▶ [EXERCISE BRIEF] Among the records that follow, set down only the lines from the one containing "### Tekijä(Discord): hypepoju#0" to the one containing "kansioon esim. [Ryöstöt]*", both included, exactly.

· · ·

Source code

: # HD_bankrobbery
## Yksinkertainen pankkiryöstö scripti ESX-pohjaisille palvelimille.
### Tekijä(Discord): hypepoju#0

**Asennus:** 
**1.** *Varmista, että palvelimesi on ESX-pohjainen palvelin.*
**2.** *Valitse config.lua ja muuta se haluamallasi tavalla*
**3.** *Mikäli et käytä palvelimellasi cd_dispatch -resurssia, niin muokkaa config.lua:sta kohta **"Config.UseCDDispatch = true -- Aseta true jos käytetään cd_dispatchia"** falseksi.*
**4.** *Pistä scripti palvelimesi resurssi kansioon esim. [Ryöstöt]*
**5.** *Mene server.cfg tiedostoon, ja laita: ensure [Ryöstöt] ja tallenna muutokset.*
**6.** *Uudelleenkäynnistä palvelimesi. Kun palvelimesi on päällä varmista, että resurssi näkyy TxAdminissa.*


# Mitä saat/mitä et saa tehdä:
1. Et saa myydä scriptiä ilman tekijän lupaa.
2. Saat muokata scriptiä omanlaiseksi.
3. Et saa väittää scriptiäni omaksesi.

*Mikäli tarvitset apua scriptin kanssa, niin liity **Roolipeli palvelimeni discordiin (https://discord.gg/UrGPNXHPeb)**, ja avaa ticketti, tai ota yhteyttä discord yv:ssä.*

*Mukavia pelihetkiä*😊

· · ·

▶ [TASK SOLUTION]
### Tekijä(Discord): hypepoju#0

**Asennus:** 
**1.** *Varmista, että palvelimesi on ESX-pohjainen palvelin.*
**2.** *Valitse config.lua ja muuta se haluamallasi tavalla*
**3.** *Mikäli et käytä palvelimellasi cd_dispatch -resurssia, niin muokkaa config.lua:sta kohta **"Config.UseCDDispatch = true -- Aseta true jos käytetään cd_dispatchia"** falseksi.*
**4.** *Pistä scripti palvelimesi resurssi kansioon esim. [Ryöstöt]*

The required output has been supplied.